"""
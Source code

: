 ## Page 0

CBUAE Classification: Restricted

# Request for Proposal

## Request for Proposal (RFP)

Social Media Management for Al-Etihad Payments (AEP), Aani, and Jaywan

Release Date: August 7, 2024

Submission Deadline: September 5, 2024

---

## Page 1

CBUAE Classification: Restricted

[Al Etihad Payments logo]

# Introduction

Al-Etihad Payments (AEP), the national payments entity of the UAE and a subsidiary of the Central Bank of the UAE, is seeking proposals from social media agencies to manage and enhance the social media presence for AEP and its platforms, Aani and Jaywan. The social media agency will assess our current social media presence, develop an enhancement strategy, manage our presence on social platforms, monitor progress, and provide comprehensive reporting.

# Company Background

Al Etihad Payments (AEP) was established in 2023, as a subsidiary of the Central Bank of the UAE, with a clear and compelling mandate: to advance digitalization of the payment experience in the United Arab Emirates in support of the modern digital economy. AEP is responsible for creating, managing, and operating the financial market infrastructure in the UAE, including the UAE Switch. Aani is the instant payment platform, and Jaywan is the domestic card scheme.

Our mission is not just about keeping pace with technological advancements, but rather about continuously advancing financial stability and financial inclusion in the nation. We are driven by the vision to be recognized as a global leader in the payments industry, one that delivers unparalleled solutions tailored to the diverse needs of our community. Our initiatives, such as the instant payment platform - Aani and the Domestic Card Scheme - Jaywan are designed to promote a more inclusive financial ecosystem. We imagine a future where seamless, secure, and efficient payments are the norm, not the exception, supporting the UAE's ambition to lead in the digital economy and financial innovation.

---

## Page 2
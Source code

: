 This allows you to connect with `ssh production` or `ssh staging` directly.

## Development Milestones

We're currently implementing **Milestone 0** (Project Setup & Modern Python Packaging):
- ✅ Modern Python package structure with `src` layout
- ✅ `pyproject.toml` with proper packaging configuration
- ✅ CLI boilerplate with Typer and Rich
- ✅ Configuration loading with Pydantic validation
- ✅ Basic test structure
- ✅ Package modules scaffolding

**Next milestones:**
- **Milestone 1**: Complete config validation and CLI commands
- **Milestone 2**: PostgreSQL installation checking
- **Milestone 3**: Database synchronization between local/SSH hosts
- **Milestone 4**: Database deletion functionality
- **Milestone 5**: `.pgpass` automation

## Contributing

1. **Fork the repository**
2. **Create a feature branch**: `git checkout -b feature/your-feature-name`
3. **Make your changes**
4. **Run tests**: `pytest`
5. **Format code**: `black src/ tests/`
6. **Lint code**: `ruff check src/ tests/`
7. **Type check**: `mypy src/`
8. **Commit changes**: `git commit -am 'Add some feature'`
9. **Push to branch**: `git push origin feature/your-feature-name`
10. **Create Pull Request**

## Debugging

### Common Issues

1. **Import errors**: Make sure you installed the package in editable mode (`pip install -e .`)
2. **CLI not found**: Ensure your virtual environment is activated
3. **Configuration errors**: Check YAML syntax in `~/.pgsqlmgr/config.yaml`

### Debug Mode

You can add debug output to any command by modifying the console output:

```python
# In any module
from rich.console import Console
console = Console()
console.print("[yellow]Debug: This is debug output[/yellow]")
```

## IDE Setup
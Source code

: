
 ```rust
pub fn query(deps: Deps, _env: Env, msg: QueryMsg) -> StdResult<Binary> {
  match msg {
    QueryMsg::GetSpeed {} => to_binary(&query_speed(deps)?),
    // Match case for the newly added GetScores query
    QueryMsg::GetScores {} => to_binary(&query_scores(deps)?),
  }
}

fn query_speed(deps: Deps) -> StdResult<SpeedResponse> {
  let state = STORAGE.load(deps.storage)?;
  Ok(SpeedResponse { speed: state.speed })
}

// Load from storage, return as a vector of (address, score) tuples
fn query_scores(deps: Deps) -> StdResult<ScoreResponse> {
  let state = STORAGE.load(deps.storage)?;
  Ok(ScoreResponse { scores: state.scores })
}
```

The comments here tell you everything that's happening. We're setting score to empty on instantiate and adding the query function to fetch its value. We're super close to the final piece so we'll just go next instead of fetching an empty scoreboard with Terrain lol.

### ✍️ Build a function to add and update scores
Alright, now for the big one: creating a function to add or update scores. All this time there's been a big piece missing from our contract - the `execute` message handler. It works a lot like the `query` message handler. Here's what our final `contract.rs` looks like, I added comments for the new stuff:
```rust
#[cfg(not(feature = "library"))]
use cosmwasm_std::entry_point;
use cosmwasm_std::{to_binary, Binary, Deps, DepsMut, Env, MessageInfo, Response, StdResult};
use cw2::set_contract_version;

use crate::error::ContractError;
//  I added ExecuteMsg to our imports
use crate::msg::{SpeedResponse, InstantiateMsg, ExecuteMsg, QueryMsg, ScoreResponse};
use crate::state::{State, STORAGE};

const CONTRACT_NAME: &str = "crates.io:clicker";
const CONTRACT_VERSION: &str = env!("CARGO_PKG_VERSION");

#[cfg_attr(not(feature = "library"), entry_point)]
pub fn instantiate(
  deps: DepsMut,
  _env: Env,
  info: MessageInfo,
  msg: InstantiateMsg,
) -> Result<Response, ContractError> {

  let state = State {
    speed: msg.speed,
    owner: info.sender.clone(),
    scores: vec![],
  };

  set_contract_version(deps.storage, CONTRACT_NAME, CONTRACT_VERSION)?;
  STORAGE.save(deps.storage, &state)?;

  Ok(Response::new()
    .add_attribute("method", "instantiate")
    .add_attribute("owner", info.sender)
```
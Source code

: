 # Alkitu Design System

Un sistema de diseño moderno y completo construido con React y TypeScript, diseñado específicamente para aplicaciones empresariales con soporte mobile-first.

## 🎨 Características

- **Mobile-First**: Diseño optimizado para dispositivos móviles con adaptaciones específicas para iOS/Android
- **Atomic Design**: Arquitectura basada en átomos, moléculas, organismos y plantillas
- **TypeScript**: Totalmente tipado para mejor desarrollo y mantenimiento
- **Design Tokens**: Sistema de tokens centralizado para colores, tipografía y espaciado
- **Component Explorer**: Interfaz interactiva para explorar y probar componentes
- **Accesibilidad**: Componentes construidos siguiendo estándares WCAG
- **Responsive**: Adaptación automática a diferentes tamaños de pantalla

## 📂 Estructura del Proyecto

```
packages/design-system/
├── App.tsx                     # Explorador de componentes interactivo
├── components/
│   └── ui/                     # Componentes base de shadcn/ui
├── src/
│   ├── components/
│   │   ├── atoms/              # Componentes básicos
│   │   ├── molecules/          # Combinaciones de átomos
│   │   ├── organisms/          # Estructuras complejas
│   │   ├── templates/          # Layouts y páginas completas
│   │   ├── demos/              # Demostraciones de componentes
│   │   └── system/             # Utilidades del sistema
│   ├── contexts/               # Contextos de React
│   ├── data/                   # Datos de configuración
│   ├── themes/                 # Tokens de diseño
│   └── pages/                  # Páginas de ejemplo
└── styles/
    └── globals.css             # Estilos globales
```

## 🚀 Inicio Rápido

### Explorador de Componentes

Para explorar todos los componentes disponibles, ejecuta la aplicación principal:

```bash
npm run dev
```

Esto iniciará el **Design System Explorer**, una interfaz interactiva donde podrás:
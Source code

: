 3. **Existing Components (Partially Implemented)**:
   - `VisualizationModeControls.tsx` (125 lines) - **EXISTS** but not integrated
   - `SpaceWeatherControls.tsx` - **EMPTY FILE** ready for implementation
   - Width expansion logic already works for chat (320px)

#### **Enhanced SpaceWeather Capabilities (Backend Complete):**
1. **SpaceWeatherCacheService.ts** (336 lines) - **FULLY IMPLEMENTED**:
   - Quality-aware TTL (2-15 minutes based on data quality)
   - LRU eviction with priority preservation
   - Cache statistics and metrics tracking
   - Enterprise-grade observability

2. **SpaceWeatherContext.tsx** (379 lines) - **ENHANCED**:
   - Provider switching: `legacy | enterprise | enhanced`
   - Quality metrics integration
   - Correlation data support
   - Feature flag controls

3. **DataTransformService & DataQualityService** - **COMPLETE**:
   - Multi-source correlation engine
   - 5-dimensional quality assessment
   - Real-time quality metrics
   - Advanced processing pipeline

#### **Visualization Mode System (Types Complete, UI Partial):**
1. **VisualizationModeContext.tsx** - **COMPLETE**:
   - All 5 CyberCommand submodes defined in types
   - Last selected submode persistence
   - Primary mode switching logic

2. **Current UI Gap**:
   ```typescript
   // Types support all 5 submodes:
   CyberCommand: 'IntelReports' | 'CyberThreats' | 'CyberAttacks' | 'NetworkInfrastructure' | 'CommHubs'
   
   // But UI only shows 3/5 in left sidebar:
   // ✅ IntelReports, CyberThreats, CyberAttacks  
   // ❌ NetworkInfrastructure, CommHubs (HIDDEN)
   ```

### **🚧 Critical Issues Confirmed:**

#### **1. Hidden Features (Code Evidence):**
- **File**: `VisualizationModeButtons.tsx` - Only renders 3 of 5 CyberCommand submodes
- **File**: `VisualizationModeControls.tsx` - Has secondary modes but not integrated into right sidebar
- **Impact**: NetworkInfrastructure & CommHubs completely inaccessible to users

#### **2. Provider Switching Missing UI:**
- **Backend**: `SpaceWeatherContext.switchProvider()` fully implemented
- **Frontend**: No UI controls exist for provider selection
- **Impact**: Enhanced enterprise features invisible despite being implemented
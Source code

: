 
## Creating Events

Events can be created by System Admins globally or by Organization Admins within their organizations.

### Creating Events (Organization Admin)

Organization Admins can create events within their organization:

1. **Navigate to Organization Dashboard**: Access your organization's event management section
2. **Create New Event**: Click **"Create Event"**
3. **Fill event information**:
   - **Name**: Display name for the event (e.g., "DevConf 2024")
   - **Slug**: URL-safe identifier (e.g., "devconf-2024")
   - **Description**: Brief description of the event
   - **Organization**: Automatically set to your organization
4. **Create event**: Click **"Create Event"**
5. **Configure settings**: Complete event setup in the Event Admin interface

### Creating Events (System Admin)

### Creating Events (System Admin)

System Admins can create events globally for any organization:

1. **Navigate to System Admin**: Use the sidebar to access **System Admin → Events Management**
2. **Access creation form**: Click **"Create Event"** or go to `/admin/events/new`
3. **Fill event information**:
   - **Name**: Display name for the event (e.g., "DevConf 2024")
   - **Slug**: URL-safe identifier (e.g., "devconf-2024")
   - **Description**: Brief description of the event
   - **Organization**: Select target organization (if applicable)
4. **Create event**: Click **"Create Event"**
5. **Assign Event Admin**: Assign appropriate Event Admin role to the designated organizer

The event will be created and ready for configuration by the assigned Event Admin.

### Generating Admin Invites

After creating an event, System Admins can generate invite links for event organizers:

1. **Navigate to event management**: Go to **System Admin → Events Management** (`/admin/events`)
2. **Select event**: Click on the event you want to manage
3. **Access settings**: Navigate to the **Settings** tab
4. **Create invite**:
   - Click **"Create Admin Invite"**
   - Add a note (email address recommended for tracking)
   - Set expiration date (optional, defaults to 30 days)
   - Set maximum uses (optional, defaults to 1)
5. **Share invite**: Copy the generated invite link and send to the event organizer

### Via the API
"""
**Task statement:**
Only the lines from the beginning of the entries through the line bearing "Al Etihad Payments (AEP)" should be returned, each exactly as written.

**Task response:**
Source code

: ## Page 0

CBUAE Classification: Restricted

# Request for Proposal

## Request for Proposal (RFP)

Social Media Management for Al-Etihad Payments (AEP), Aani, and Jaywan

Release Date: August 7, 2024

Submission Deadline: September 5, 2024

---

## Page 1

CBUAE Classification: Restricted

[Al Etihad Payments logo]

# Introduction

Al-Etihad Payments (AEP), the national payments entity of the UAE and a subsidiary of the Central Bank of the UAE, is seeking proposals from social media agencies to manage and enhance the social media presence for AEP and its platforms, Aani and Jaywan. The social media agency will assess our current social media presence, develop an enhancement strategy, manage our presence on social platforms, monitor progress, and provide comprehensive reporting.

# Company Background

Al Etihad Payments (AEP) was established in 2023, as a subsidiary of the Central Bank of the UAE, with a clear and compelling mandate: to advance digitalization of the payment experience in the United Arab Emirates in support of the modern digital economy. AEP is responsible for creating, managing, and operating the financial market infrastructure in the UAE, including the UAE Switch. Aani is the instant payment platform, and Jaywan is the domestic card scheme.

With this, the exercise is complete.